= Yat-Sen Chang =

Cuban former dancer and convicted rapist

Yat-Sen Chang Oliva (born 1971 in Matanzas, Cuba) is a Cuban former principal dancer and convicted rapist.

== Biography ==

Yat-Sen Chang is a Chinese Cuban born in Matanzas, Cuba. Yat-Sen Chang studied dance at the Cuban National Ballet School, beginning his studies at the age of nine. In 1989 he graduated as a dancer and teacher and joined the Cuban National Ballet under Alicia Alonso.

In 1992, he was invited to the International Dance Festival of La Baule and joined Jeune Ballet de France, in the same year and performed in many different countries. He joined the English National Ballet in 1993 as principal dancer.

He has a daughter with fellow ENB former principal dancer and ex-girlfriend Simone Clarke.

Yat-Sen studied at the Cuban National Ballet School, beginning his studies at the age of nine. The youngest of three brothers (all professionally trained ballet dancers), he graduated as a dancer and teacher in 1989 and immediately joined the Cuban National Ballet Company.

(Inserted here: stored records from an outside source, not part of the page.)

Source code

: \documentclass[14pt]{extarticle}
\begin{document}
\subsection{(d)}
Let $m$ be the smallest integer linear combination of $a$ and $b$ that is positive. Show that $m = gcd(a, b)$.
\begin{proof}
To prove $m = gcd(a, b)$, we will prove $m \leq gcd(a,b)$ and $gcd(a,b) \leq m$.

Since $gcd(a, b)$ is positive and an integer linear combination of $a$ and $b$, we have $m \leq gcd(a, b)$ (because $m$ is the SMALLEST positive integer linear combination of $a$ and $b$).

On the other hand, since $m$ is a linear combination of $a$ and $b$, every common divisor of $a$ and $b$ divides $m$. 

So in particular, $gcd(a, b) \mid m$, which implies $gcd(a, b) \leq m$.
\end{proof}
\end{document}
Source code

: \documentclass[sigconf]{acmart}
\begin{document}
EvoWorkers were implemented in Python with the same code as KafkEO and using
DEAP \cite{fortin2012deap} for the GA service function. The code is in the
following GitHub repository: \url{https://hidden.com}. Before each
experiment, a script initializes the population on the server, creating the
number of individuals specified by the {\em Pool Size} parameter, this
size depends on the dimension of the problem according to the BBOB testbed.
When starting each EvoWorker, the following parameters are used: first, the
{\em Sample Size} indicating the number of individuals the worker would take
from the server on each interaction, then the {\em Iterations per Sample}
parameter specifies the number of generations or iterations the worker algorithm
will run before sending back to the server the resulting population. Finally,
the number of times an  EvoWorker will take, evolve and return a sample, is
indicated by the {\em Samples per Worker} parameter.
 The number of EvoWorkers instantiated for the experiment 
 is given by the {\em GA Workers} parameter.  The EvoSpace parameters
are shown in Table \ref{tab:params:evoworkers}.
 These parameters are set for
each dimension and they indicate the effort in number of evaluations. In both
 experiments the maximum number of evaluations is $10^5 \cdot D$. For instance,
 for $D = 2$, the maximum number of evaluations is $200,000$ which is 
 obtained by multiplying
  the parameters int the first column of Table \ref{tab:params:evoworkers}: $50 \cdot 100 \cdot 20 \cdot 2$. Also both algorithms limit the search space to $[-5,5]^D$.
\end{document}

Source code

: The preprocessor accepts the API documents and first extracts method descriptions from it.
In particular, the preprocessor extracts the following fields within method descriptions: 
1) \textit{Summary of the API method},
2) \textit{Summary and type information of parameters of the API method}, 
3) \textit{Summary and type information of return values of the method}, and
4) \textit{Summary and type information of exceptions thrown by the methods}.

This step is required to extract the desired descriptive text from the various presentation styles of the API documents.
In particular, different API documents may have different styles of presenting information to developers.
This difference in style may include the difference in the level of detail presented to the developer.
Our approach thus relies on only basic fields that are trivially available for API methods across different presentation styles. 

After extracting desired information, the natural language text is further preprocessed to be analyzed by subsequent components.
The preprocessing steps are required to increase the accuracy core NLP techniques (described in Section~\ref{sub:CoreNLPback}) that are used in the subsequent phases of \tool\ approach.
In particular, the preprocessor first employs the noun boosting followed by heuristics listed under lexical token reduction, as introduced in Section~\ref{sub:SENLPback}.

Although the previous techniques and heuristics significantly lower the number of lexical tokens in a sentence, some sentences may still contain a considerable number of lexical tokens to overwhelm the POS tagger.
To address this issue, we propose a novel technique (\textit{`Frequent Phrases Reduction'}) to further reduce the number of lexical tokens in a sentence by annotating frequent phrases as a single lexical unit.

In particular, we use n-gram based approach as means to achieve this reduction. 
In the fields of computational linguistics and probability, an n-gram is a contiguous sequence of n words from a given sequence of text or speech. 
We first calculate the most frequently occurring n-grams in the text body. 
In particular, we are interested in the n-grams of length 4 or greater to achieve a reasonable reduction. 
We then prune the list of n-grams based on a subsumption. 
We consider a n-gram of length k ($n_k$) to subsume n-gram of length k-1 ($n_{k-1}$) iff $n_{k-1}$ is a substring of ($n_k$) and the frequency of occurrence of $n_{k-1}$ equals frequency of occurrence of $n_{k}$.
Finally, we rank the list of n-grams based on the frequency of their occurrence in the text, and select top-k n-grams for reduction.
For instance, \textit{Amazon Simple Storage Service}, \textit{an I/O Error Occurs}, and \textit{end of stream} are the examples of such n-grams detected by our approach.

Yat-Sen performed both nationally and internationally as a guest artist in many Galas, including; A Homage to Nureyev at The Coliseum Theatre, The 50th Birthday Wings in memory of Diana, Princess of Wales, The 50th Anniversary of The English National Ballet, Dame Beryl Grey's Evening at Sadler's Wells Theatre and The 10th Anniversary of Danzaria. Yat-Sen was also a guest artist with the Northern Ballet Theatre NBT in the production The Three Musketeers. He also appeared on television as the lead dancer in Granada Television's Men in Tights and on Blue Peter performing The Twins from William Tuckett's Canterville Ghost.

Awards he received included Best Partner at the Varna International Festival (1990) and The "Leonida Massine Award" in Positano for Best Classical Dancer (1999). Yat-Sen is also the Guinness World Record holder of the fastest turns within 30 seconds.

Yat-Sen Chang became the Artistic Director of the Espinosa Dance Project in February 2012. In addition to the EDP company class, He also gave private tuition to vocationally trained students and professionals.

In August 2013 he started his own brand new company, Yat-Sen Chang Dance Company.

== Sexual assault allegations and charges ==

Chang was accused of sexually assaulting three women at a London dance school. He was charged with 14 counts of sexual assault on a girl between 2014 and 2016. She was as young as 16 when these incidents occurred. He denied these charges in the Magistrates Court, but on 11 May 2021 was found guilty of 12 counts of sexual assault and one count of assault by penetration. He was sentenced to 9 years in prison.